*Available data*:
◆ ◆ ◆ ◆ ◆
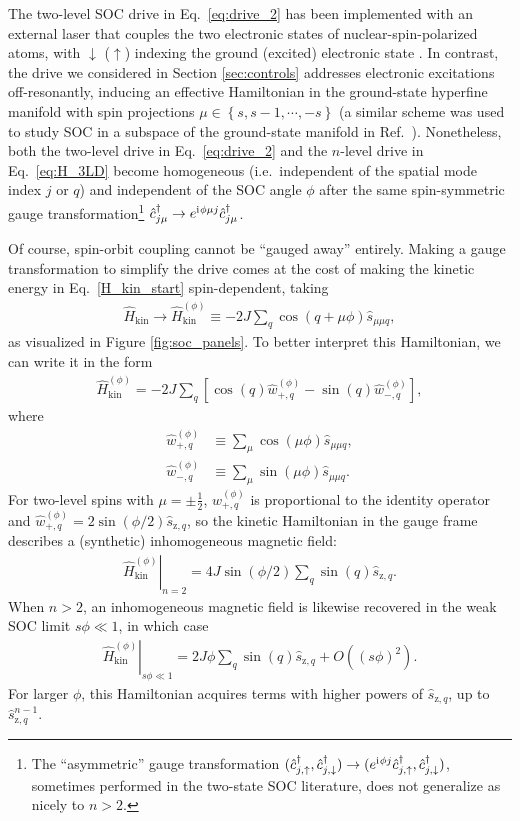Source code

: \documentclass[aps,pra,nofootinbib,twocolumn,superscriptaddress]{revtex4-2}
\renewcommand{\t}{\text} %
\newcommand{\p}[1]{\left(#1\right)} %
\renewcommand{\sp}[1]{\left[#1\right]} %
\renewcommand{\set}[1]{\left\{#1\right\}} %
\renewcommand{\i}{\mathrm{i}\mkern1mu} %
\newcommand{\1}{\mathds{1}}
\renewcommand{\c}{\hat c}
\newcommand{\s}{\hat s}
\renewcommand{\H}{\hat H}
\newcommand{\up}{\uparrow}
\newcommand{\dn}{\downarrow}
\newcommand{\z}{\text{z}}
\begin{document}
The two-level SOC drive in Eq.~\eqref{eq:drive_2} has been implemented with an external laser that couples the two electronic states of nuclear-spin-polarized atoms, with $\dn$ ($\up$) indexing the ground (excited) electronic state \cite{wall2016synthetic, livi2016synthetic, kolkowitz2016spinorbitcoupled, bromley2018dynamics, he2019engineering}.
In contrast, the drive we considered in Section \ref{sec:controls} addresses electronic excitations off-resonantly, inducing an effective Hamiltonian in the ground-state hyperfine manifold with spin projections $\mu\in\set{s,s-1,\cdots,-s}$ (a similar scheme was used to study SOC in a subspace of the ground-state manifold in Ref.~\cite{mancini2015observation}).
Nonetheless, both the two-level drive in Eq.~\eqref{eq:drive_2} and the $n$-level drive in Eq.~\eqref{eq:H_3LD} become homogeneous (i.e.~independent of the spatial mode index $j$ or $q$) and independent of the SOC angle $\phi$ after the same spin-symmetric gauge transformation\footnote{The ``asymmetric'' gauge transformation $(\c_{j,\up}^\dag,\c_{j,\dn}^\dag)\to(e^{\i\phi j} \c_{j,\up}^\dag,\c_{j,\dn}^\dag)$, sometimes performed in the two-state SOC literature, does not generalize as nicely to $n>2$.} $\c_{j\mu}^\dag\to e^{\i\phi\mu j} \c_{j\mu}^\dag$.

Of course, spin-orbit coupling cannot be ``gauged away'' entirely.
Making a gauge transformation to simplify the drive comes at the cost of making the kinetic energy in Eq.~\eqref{H_kin_start} spin-dependent, taking
\begin{align}
  \H_{\t{kin}} \to \H_{\t{kin}}^{(\phi)}
  \equiv -2J \sum_q \cos\p{q+\mu\phi} \s_{\mu\mu q},
\end{align}
as visualized in Figure \ref{fig:soc_panels}.
To better interpret this Hamiltonian, we can write it in the form
\begin{align}
  \H_{\t{kin}}^{(\phi)}
  = -2J \sum_q
  \sp{\cos\p{q} \hat w_{+,q}^{(\phi)} - \sin\p{q} \hat w_{-,q}^{(\phi)}},
\end{align}
where
\begin{align}
  \hat w_{+,q}^{(\phi)} &\equiv \sum_\mu \cos\p{\mu\phi} \s_{\mu\mu q}, \\
  \hat w_{-,q}^{(\phi)} &\equiv \sum_\mu \sin\p{\mu\phi} \s_{\mu\mu q}.
\end{align}
For two-level spins with $\mu=\pm\frac12$, $\hat w_{+,q}^{(\phi)}$ is proportional to the identity operator and $\hat w_{+,q}^{(\phi)} = 2\sin\p{\phi/2} \s_{\z,q}$, so the kinetic Hamiltonian in the gauge frame describes a (synthetic) inhomogeneous magnetic field:
\begin{align}
  \left. \H_{\t{kin}}^{(\phi)} \right|_{n=2}
  = 4 J \sin\p{\phi/2} \sum_q \sin\p{q} \s_{\z,q}.
\end{align}
When $n>2$, an inhomogeneous magnetic field is likewise recovered in the weak SOC limit $s\phi\ll1$, in which case
\begin{align}
  \left. \H_{\t{kin}}^{(\phi)} \right|_{s\phi\ll1}
  = 2J\phi \sum_q \sin\p{q} \s_{\z,q} + O\p{(s\phi)^2}.
\end{align}
For larger $\phi$, this Hamiltonian acquires terms with higher powers of $\s_{\z,q}$, up to $\s_{\z,q}^{n-1}$.
\end{document}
◆ ◆ ◆ ◆ ◆
*Exercise description*:
Print the data above in full and exactly as it appears, skipping the pictures.

*Response for this exercise*:
Source code

: \documentclass[aps,pra,nofootinbib,twocolumn,superscriptaddress]{revtex4-2}
\renewcommand{\t}{\text} %
\newcommand{\p}[1]{\left(#1\right)} %
\renewcommand{\sp}[1]{\left[#1\right]} %
\renewcommand{\set}[1]{\left\{#1\right\}} %
\renewcommand{\i}{\mathrm{i}\mkern1mu} %
\newcommand{\1}{\mathds{1}}
\renewcommand{\c}{\hat c}
\newcommand{\s}{\hat s}
\renewcommand{\H}{\hat H}
\newcommand{\up}{\uparrow}
\newcommand{\dn}{\downarrow}
\newcommand{\z}{\text{z}}
\begin{document}
The two-level SOC drive in Eq.~\eqref{eq:drive_2} has been implemented with an external laser that couples the two electronic states of nuclear-spin-polarized atoms, with $\dn$ ($\up$) indexing the ground (excited) electronic state \cite{wall2016synthetic, livi2016synthetic, kolkowitz2016spinorbitcoupled, bromley2018dynamics, he2019engineering}.
In contrast, the drive we considered in Section \ref{sec:controls} addresses electronic excitations off-resonantly, inducing an effective Hamiltonian in the ground-state hyperfine manifold with spin projections $\mu\in\set{s,s-1,\cdots,-s}$ (a similar scheme was used to study SOC in a subspace of the ground-state manifold in Ref.~\cite{mancini2015observation}).
Nonetheless, both the two-level drive in Eq.~\eqref{eq:drive_2} and the $n$-level drive in Eq.~\eqref{eq:H_3LD} become homogeneous (i.e.~independent of the spatial mode index $j$ or $q$) and independent of the SOC angle $\phi$ after the same spin-symmetric gauge transformation\footnote{The ``asymmetric'' gauge transformation $(\c_{j,\up}^\dag,\c_{j,\dn}^\dag)\to(e^{\i\phi j} \c_{j,\up}^\dag,\c_{j,\dn}^\dag)$, sometimes performed in the two-state SOC literature, does not generalize as nicely to $n>2$.} $\c_{j\mu}^\dag\to e^{\i\phi\mu j} \c_{j\mu}^\dag$.

Of course, spin-orbit coupling cannot be ``gauged away'' entirely.
Making a gauge transformation to simplify the drive comes at the cost of making the kinetic energy in Eq.~\eqref{H_kin_start} spin-dependent, taking
\begin{align}
  \H_{\t{kin}} \to \H_{\t{kin}}^{(\phi)}
  \equiv -2J \sum_q \cos\p{q+\mu\phi} \s_{\mu\mu q},
\end{align}
as visualized in Figure \ref{fig:soc_panels}.
To better interpret this Hamiltonian, we can write it in the form
\begin{align}
  \H_{\t{kin}}^{(\phi)}
  = -2J \sum_q
  \sp{\cos\p{q} \hat w_{+,q}^{(\phi)} - \sin\p{q} \hat w_{-,q}^{(\phi)}},
\end{align}
where
\begin{align}
  \hat w_{+,q}^{(\phi)} &\equiv \sum_\mu \cos\p{\mu\phi} \s_{\mu\mu q}, \\
  \hat w_{-,q}^{(\phi)} &\equiv \sum_\mu \sin\p{\mu\phi} \s_{\mu\mu q}.
\end{align}
For two-level spins with $\mu=\pm\frac12$, $\hat w_{+,q}^{(\phi)}$ is proportional to the identity operator and $\hat w_{+,q}^{(\phi)} = 2\sin\p{\phi/2} \s_{\z,q}$, so the kinetic Hamiltonian in the gauge frame describes a (synthetic) inhomogeneous magnetic field:
\begin{align}
  \left. \H_{\t{kin}}^{(\phi)} \right|_{n=2}
  = 4 J \sin\p{\phi/2} \sum_q \sin\p{q} \s_{\z,q}.
\end{align}
When $n>2$, an inhomogeneous magnetic field is likewise recovered in the weak SOC limit $s\phi\ll1$, in which case
\begin{align}
  \left. \H_{\t{kin}}^{(\phi)} \right|_{s\phi\ll1}
  = 2J\phi \sum_q \sin\p{q} \s_{\z,q} + O\p{(s\phi)^2}.
\end{align}
For larger $\phi$, this Hamiltonian acquires terms with higher powers of $\s_{\z,q}$, up to $\s_{\z,q}^{n-1}$.
\end{document}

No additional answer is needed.